349,"When there are disputes inter se parties, whic...","Disputes inter se parties, which could not be ...",ARB.P. 787 2021 IN THE HIGH COURT OF DELHI AT...
586,Amit Sahni V/s Commissioner of Police and Ors.,While appreciating the existence of the right ...,IN THE CIVIL APPELLATE JURISDICTION CIVIL APPE...


In [17]:
nltk.download("punkt")
rouge = Rouge()

[nltk_data] Downloading package punkt to /root/nltk_data...
[nltk_data]   Unzipping tokenizers/punkt.zip.


In [18]:
print(sys.getrecursionlimit())
sys.setrecursionlimit(10000)
print(sys.getrecursionlimit())

1000
10000


In [19]:
def summarize(text, sumarizer, SENTENCES_COUNT):
    sentences_ = []
    doc = text
    doc_ = PlaintextParser(doc, Tokenizer("en")).document
    for sentence in sumarizer(doc_, SENTENCES_COUNT):
        sentences_.append(str(sentence))

    summm_ = " ".join(sentences_)
    return summm_

In [21]:
df["LexRankSummary"] = df["Case"].map(
    lambda x: summarize(x, LexRankSummarizer(), 3)
)
df["KLSummary"] = df["Case"].map(
    lambda x: summarize(x, KLSummarizer(), 3)
)
df["TextRankSummary"] = df["Case"].map(
    lambda x: summarize(x, TextRankSummarizer(), 3)
)
df["SumBasicSummary"] = df["Case"].map(
    lambda x: summarize(x, SumBasicSummarizer(), 3)
)
df["LsaSummary"] = df["Case"].map(
    lambda x: summarize(x, LsaSummarizer(), 3)
)

In [22]:
df[['Summary','LexRankSummary','KLSummary','TextRankSummary','SumBasicSummary','LsaSummary']].sample(2)

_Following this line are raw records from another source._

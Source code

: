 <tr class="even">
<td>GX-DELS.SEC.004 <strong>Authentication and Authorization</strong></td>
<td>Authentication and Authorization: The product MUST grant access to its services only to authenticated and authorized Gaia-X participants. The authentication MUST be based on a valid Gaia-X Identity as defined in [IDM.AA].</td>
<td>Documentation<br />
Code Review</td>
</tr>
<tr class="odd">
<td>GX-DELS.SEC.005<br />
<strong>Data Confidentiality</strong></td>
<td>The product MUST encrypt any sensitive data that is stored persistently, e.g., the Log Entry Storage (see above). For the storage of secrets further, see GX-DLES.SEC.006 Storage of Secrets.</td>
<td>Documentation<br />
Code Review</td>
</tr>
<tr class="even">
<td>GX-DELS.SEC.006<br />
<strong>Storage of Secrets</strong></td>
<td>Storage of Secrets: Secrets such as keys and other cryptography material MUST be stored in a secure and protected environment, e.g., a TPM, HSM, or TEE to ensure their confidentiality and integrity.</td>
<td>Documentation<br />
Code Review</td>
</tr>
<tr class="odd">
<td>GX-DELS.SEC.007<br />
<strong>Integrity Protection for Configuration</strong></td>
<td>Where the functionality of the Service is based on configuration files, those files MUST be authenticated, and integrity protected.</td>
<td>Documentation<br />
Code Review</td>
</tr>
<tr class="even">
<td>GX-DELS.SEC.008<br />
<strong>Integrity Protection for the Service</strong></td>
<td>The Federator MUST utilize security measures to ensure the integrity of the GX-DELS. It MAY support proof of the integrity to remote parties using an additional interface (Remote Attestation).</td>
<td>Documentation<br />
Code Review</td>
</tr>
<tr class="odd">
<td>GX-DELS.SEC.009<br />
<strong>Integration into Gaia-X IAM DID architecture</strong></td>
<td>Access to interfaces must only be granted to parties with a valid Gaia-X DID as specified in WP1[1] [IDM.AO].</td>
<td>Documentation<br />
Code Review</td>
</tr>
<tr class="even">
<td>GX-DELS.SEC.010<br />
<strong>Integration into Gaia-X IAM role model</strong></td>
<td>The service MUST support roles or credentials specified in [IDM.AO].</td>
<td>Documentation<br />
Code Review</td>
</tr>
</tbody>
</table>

Unnamed: 0,Summary,LexRankSummary,KLSummary,TextRankSummary,SumBasicSummary,LsaSummary
361,A determination has to be made as to whether o...,Since the decree was not satisfied the respond...,He draws attention of the Court to the Settlem...,Since the decree was not satisfied the respond...,The application is disposed of. CM(M) 770 2021...,CM(M) 770 2021 SHREE VARDHMAN INFRAHOME PVT LT...
994,Relegating an employee from a particular depar...,Since now he stands qualified for appointment ...,July 2020 passed by the first respondent releg...,The petitioner had participated in Administrat...,The same is however disputed by the respondent...,From that day onwards the respondent should be...


In [23]:
data_path = "/content/drive/MyDrive/Working | Project/ILC/"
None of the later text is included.